▸ **WHAT THE TASK REQUIRES**
Among the records below, which lines contain the string "dispersal"? Report them.

Start of INFORMATION SUPPLIED

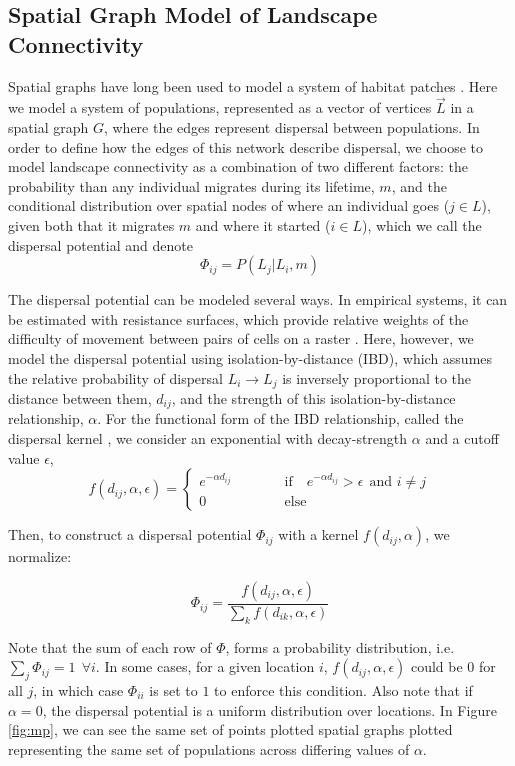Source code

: \documentclass[]{article}
\begin{document}
\subsection{Spatial Graph Model of Landscape Connectivity}
Spatial graphs have long been used to model a system of habitat patches
\cite{dale_graphs_2010, minor_graph-theory_2008,
urban_landscape_2001}. 
Here we model a system of populations, represented as a vector of
vertices $\vec{L}$ in a spatial graph $G$, where the edges represent dispersal between populations. In order to define how the edges of this network describe dispersal, we choose to model landscape connectivity as a combination of two different factors: the probability than any individual migrates during its lifetime, $m$, and the conditional distribution over spatial nodes of where an individual goes ($j \in L$), given both that
it migrates $m$ and where it started ($i \in L$), which we call the dispersal potential and denote $$\Phi_{ij} =  P(L_j|L_i, m)$$

The dispersal potential can be modeled several ways. In empirical systems, it can be estimated with resistance surfaces, which provide
relative weights of the difficulty of movement between pairs of cells on a
raster \cite{spear_use_2010}. Here, however, we model
the dispersal potential using isolation-by-distance (IBD), which assumes the relative probability of dispersal $L_i \to L_j$ is inversely
proportional to the distance between them, \(d_{ij}\), and the strength
of this isolation-by-distance relationship, \(\alpha\). For the functional form of the IBD relationship, called the dispersal kernel \cite{grilli_metapopulation_2015, hanski_practical_1994}, we consider an exponential
with decay-strength $\alpha$ and a cutoff value $\epsilon$, 
$$f(d_{ij}, \alpha, \epsilon) =  \begin{cases}
        e^{-\alpha d_{ij}} \quad\quad\quad &\text{if}\quad e^{-\alpha d_{ij}} > \epsilon \ \ \text{and } i \neq j \\   0 &\text{else}
\end{cases}$$

Then, to construct a dispersal potential $\Phi_{ij}$ with a kernel $f(d_{ij}, \alpha)$,  we normalize:

$$\Phi_{ij} = \frac{f(d_{ij}, \alpha, \epsilon)}{\sum_k f(d_{ik},\alpha, \epsilon)}$$

Note that the sum of each row of $\Phi$, forms a probability distribution, i.e. $\sum_j \Phi_{ij} = 1 \ \ \forall i$. In some cases, for a given location $i$,  $f(d_{ij}, \alpha, \epsilon)$ could be $0$ for all $j$, in which case $\Phi_{ii}$ is set to $1$ to enforce this condition. Also note that if $\alpha=0$, the dispersal potential is a uniform distribution over locations. In Figure \ref{fig:mp}, we can see the same set of points plotted spatial graphs plotted representing the same set of populations across differing values of $\alpha$. 
\end{document}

End of INFORMATION SUPPLIED

▸ **REPLY TO THE TASK**
vertices $\vec{L}$ in a spatial graph $G$, where the edges represent dispersal between populations. In order to define how the edges of this network describe dispersal, we choose to model landscape connectivity as a combination of two different factors: the probability than any individual migrates during its lifetime, $m$, and the conditional distribution over spatial nodes of where an individual goes ($j \in L$), given both that
it migrates $m$ and where it started ($i \in L$), which we call the dispersal potential and denote $$\Phi_{ij} =  P(L_j|L_i, m)$$
The dispersal potential can be modeled several ways. In empirical systems, it can be estimated with resistance surfaces, which provide
the dispersal potential using isolation-by-distance (IBD), which assumes the relative probability of dispersal $L_i \to L_j$ is inversely
of this isolation-by-distance relationship, \(\alpha\). For the functional form of the IBD relationship, called the dispersal kernel \cite{grilli_metapopulation_2015, hanski_practical_1994}, we consider an exponential
Then, to construct a dispersal potential $\Phi_{ij}$ with a kernel $f(d_{ij}, \alpha)$,  we normalize:
Note that the sum of each row of $\Phi$, forms a probability distribution, i.e. $\sum_j \Phi_{ij} = 1 \ \ \forall i$. In some cases, for a given location $i$,  $f(d_{ij}, \alpha, \epsilon)$ could be $0$ for all $j$, in which case $\Phi_{ii}$ is set to $1$ to enforce this condition. Also note that if $\alpha=0$, the dispersal potential is a uniform distribution over locations. In Figure \ref{fig:mp}, we can see the same set of points plotted spatial graphs plotted representing the same set of populations across differing values of $\alpha$. 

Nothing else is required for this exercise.